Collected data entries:
*** Block opens ***

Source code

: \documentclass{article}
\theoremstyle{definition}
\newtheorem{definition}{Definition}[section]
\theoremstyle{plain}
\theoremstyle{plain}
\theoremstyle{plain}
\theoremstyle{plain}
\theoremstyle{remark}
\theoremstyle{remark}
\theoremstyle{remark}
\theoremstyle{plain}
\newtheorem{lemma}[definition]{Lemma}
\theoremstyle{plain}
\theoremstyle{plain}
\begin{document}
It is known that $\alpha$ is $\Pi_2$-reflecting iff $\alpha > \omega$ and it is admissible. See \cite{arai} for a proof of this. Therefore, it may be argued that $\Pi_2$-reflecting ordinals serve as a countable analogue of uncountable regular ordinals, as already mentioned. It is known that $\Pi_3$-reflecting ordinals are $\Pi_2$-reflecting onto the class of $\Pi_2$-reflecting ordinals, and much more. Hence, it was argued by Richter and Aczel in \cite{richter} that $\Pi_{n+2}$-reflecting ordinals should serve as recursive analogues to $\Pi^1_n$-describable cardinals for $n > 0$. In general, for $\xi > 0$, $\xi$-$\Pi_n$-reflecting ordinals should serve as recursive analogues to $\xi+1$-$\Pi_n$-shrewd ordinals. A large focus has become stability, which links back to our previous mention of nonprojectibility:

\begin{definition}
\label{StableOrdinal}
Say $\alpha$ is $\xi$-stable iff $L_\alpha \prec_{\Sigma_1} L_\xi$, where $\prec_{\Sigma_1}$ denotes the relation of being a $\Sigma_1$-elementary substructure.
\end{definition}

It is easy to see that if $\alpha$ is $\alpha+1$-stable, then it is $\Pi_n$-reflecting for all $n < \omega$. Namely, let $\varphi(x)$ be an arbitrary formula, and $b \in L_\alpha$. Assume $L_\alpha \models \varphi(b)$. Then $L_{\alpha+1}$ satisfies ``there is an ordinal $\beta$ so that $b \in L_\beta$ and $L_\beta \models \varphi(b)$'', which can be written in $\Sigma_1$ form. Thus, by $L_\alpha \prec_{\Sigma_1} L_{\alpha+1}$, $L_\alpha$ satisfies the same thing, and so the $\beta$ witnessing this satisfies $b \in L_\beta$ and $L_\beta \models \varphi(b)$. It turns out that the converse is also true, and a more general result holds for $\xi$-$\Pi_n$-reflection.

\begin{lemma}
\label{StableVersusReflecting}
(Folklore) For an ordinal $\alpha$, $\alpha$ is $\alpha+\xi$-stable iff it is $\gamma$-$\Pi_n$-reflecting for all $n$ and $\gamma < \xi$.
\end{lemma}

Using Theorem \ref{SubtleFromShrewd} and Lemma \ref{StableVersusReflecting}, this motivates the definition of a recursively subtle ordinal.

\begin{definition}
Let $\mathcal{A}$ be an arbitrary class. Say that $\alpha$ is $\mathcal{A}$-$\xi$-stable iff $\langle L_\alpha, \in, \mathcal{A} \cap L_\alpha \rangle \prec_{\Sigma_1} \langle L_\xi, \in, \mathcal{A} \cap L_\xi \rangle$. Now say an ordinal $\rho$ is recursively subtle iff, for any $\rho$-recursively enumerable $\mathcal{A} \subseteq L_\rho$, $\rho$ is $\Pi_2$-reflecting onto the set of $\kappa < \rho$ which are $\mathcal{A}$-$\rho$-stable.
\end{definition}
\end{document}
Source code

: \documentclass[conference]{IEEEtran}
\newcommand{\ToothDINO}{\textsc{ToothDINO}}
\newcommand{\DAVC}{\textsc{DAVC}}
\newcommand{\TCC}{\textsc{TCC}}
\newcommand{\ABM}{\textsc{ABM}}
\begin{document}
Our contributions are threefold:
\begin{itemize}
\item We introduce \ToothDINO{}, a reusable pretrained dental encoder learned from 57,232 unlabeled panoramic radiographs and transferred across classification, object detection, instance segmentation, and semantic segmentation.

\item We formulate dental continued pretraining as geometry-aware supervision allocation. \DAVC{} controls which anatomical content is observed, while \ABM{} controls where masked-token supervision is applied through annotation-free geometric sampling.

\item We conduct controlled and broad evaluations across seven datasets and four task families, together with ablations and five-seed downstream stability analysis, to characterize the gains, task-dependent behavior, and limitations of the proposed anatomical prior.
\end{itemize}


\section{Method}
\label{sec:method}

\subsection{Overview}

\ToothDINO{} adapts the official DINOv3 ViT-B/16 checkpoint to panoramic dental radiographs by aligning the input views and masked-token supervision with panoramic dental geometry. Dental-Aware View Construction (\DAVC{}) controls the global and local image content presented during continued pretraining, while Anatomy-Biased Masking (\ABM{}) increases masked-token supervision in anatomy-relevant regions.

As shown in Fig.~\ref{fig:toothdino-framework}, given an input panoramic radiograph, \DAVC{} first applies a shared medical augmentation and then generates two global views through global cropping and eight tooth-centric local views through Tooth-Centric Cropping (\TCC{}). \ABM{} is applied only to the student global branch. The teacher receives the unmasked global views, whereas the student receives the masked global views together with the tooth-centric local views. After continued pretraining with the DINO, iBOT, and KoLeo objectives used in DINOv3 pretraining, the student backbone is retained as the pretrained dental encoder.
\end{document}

*** Block closes ***

**Try it**. In full and without changes, copy the entries above.

**Result for this task**.
Source code

: \documentclass{article}
\theoremstyle{definition}
\newtheorem{definition}{Definition}[section]
\theoremstyle{plain}
\theoremstyle{plain}
\theoremstyle{plain}
\theoremstyle{plain}
\theoremstyle{remark}
\theoremstyle{remark}
\theoremstyle{remark}
\theoremstyle{plain}
\newtheorem{lemma}[definition]{Lemma}
\theoremstyle{plain}
\theoremstyle{plain}
\begin{document}
It is known that $\alpha$ is $\Pi_2$-reflecting iff $\alpha > \omega$ and it is admissible. See \cite{arai} for a proof of this. Therefore, it may be argued that $\Pi_2$-reflecting ordinals serve as a countable analogue of uncountable regular ordinals, as already mentioned. It is known that $\Pi_3$-reflecting ordinals are $\Pi_2$-reflecting onto the class of $\Pi_2$-reflecting ordinals, and much more. Hence, it was argued by Richter and Aczel in \cite{richter} that $\Pi_{n+2}$-reflecting ordinals should serve as recursive analogues to $\Pi^1_n$-describable cardinals for $n > 0$. In general, for $\xi > 0$, $\xi$-$\Pi_n$-reflecting ordinals should serve as recursive analogues to $\xi+1$-$\Pi_n$-shrewd ordinals. A large focus has become stability, which links back to our previous mention of nonprojectibility:

\begin{definition}
\label{StableOrdinal}
Say $\alpha$ is $\xi$-stable iff $L_\alpha \prec_{\Sigma_1} L_\xi$, where $\prec_{\Sigma_1}$ denotes the relation of being a $\Sigma_1$-elementary substructure.
\end{definition}

It is easy to see that if $\alpha$ is $\alpha+1$-stable, then it is $\Pi_n$-reflecting for all $n < \omega$. Namely, let $\varphi(x)$ be an arbitrary formula, and $b \in L_\alpha$. Assume $L_\alpha \models \varphi(b)$. Then $L_{\alpha+1}$ satisfies ``there is an ordinal $\beta$ so that $b \in L_\beta$ and $L_\beta \models \varphi(b)$'', which can be written in $\Sigma_1$ form. Thus, by $L_\alpha \prec_{\Sigma_1} L_{\alpha+1}$, $L_\alpha$ satisfies the same thing, and so the $\beta$ witnessing this satisfies $b \in L_\beta$ and $L_\beta \models \varphi(b)$. It turns out that the converse is also true, and a more general result holds for $\xi$-$\Pi_n$-reflection.

\begin{lemma}
\label{StableVersusReflecting}
(Folklore) For an ordinal $\alpha$, $\alpha$ is $\alpha+\xi$-stable iff it is $\gamma$-$\Pi_n$-reflecting for all $n$ and $\gamma < \xi$.
\end{lemma}

Using Theorem \ref{SubtleFromShrewd} and Lemma \ref{StableVersusReflecting}, this motivates the definition of a recursively subtle ordinal.

\begin{definition}
Let $\mathcal{A}$ be an arbitrary class. Say that $\alpha$ is $\mathcal{A}$-$\xi$-stable iff $\langle L_\alpha, \in, \mathcal{A} \cap L_\alpha \rangle \prec_{\Sigma_1} \langle L_\xi, \in, \mathcal{A} \cap L_\xi \rangle$. Now say an ordinal $\rho$ is recursively subtle iff, for any $\rho$-recursively enumerable $\mathcal{A} \subseteq L_\rho$, $\rho$ is $\Pi_2$-reflecting onto the set of $\kappa < \rho$ which are $\mathcal{A}$-$\rho$-stable.
\end{definition}
\end{document}
Source code

: \documentclass[conference]{IEEEtran}
\newcommand{\ToothDINO}{\textsc{ToothDINO}}
\newcommand{\DAVC}{\textsc{DAVC}}
\newcommand{\TCC}{\textsc{TCC}}
\newcommand{\ABM}{\textsc{ABM}}
\begin{document}
Our contributions are threefold:
\begin{itemize}
\item We introduce \ToothDINO{}, a reusable pretrained dental encoder learned from 57,232 unlabeled panoramic radiographs and transferred across classification, object detection, instance segmentation, and semantic segmentation.

\item We formulate dental continued pretraining as geometry-aware supervision allocation. \DAVC{} controls which anatomical content is observed, while \ABM{} controls where masked-token supervision is applied through annotation-free geometric sampling.

\item We conduct controlled and broad evaluations across seven datasets and four task families, together with ablations and five-seed downstream stability analysis, to characterize the gains, task-dependent behavior, and limitations of the proposed anatomical prior.
\end{itemize}


\section{Method}
\label{sec:method}

\subsection{Overview}

\ToothDINO{} adapts the official DINOv3 ViT-B/16 checkpoint to panoramic dental radiographs by aligning the input views and masked-token supervision with panoramic dental geometry. Dental-Aware View Construction (\DAVC{}) controls the global and local image content presented during continued pretraining, while Anatomy-Biased Masking (\ABM{}) increases masked-token supervision in anatomy-relevant regions.

As shown in Fig.~\ref{fig:toothdino-framework}, given an input panoramic radiograph, \DAVC{} first applies a shared medical augmentation and then generates two global views through global cropping and eight tooth-centric local views through Tooth-Centric Cropping (\TCC{}). \ABM{} is applied only to the student global branch. The teacher receives the unmasked global views, whereas the student receives the masked global views together with the tooth-centric local views. After continued pretraining with the DINO, iBOT, and KoLeo objectives used in DINOv3 pretraining, the student backbone is retained as the pretrained dental encoder.
\end{document}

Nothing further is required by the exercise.